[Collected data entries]
⟨
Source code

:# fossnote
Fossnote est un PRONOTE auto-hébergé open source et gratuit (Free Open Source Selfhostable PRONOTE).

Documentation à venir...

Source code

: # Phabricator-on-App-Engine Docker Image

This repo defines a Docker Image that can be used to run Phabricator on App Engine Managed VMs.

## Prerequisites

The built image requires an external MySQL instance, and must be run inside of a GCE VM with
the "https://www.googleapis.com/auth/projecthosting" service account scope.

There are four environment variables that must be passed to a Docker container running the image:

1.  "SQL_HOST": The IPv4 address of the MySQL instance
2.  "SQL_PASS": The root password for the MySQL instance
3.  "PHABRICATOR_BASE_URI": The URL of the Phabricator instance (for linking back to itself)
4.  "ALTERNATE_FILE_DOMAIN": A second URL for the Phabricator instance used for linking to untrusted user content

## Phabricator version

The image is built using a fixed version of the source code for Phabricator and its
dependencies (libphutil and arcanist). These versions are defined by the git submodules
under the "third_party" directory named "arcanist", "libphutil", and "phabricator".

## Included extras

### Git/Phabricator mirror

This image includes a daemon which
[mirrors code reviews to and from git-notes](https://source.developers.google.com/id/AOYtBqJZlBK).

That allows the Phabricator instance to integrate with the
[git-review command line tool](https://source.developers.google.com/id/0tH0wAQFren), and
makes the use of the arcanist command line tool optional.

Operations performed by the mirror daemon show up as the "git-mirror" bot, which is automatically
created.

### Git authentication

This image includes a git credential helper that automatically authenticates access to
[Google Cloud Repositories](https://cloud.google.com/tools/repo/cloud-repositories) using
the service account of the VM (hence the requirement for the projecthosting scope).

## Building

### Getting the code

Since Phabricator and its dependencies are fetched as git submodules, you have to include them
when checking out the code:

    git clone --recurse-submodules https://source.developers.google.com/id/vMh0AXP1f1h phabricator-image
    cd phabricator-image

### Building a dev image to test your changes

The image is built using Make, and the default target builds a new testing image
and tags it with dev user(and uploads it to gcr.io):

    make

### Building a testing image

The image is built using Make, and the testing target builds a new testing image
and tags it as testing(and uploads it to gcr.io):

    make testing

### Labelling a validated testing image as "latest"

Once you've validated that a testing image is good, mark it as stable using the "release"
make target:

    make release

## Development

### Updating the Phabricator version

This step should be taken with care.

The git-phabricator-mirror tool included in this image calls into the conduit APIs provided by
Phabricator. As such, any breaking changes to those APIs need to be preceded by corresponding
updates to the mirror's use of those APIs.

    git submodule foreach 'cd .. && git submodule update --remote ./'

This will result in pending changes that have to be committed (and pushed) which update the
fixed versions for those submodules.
⟩
→ Assignment
Return the records exactly, character for character.

→ Response for this exercise
Source code

:# fossnote
Fossnote est un PRONOTE auto-hébergé open source et gratuit (Free Open Source Selfhostable PRONOTE).

Documentation à venir...

Source code

: # Phabricator-on-App-Engine Docker Image

This repo defines a Docker Image that can be used to run Phabricator on App Engine Managed VMs.

## Prerequisites

The built image requires an external MySQL instance, and must be run inside of a GCE VM with
the "https://www.googleapis.com/auth/projecthosting" service account scope.

There are four environment variables that must be passed to a Docker container running the image:

1.  "SQL_HOST": The IPv4 address of the MySQL instance
2.  "SQL_PASS": The root password for the MySQL instance
3.  "PHABRICATOR_BASE_URI": The URL of the Phabricator instance (for linking back to itself)
4.  "ALTERNATE_FILE_DOMAIN": A second URL for the Phabricator instance used for linking to untrusted user content

## Phabricator version

The image is built using a fixed version of the source code for Phabricator and its
dependencies (libphutil and arcanist). These versions are defined by the git submodules
under the "third_party" directory named "arcanist", "libphutil", and "phabricator".

## Included extras

### Git/Phabricator mirror

This image includes a daemon which
[mirrors code reviews to and from git-notes](https://source.developers.google.com/id/AOYtBqJZlBK).

That allows the Phabricator instance to integrate with the
[git-review command line tool](https://source.developers.google.com/id/0tH0wAQFren), and
makes the use of the arcanist command line tool optional.

Operations performed by the mirror daemon show up as the "git-mirror" bot, which is automatically
created.

### Git authentication

This image includes a git credential helper that automatically authenticates access to
[Google Cloud Repositories](https://cloud.google.com/tools/repo/cloud-repositories) using
the service account of the VM (hence the requirement for the projecthosting scope).

## Building

### Getting the code

Since Phabricator and its dependencies are fetched as git submodules, you have to include them
when checking out the code:

    git clone --recurse-submodules https://source.developers.google.com/id/vMh0AXP1f1h phabricator-image
    cd phabricator-image

### Building a dev image to test your changes

The image is built using Make, and the default target builds a new testing image
and tags it with dev user(and uploads it to gcr.io):

    make

### Building a testing image

The image is built using Make, and the testing target builds a new testing image
and tags it as testing(and uploads it to gcr.io):

    make testing

### Labelling a validated testing image as "latest"

Once you've validated that a testing image is good, mark it as stable using the "release"
make target:

    make release

## Development

### Updating the Phabricator version

This step should be taken with care.

The git-phabricator-mirror tool included in this image calls into the conduit APIs provided by
Phabricator. As such, any breaking changes to those APIs need to be preceded by corresponding
updates to the mirror's use of those APIs.

    git submodule foreach 'cd .. && git submodule update --remote ./'

This will result in pending changes that have to be committed (and pushed) which update the
fixed versions for those submodules.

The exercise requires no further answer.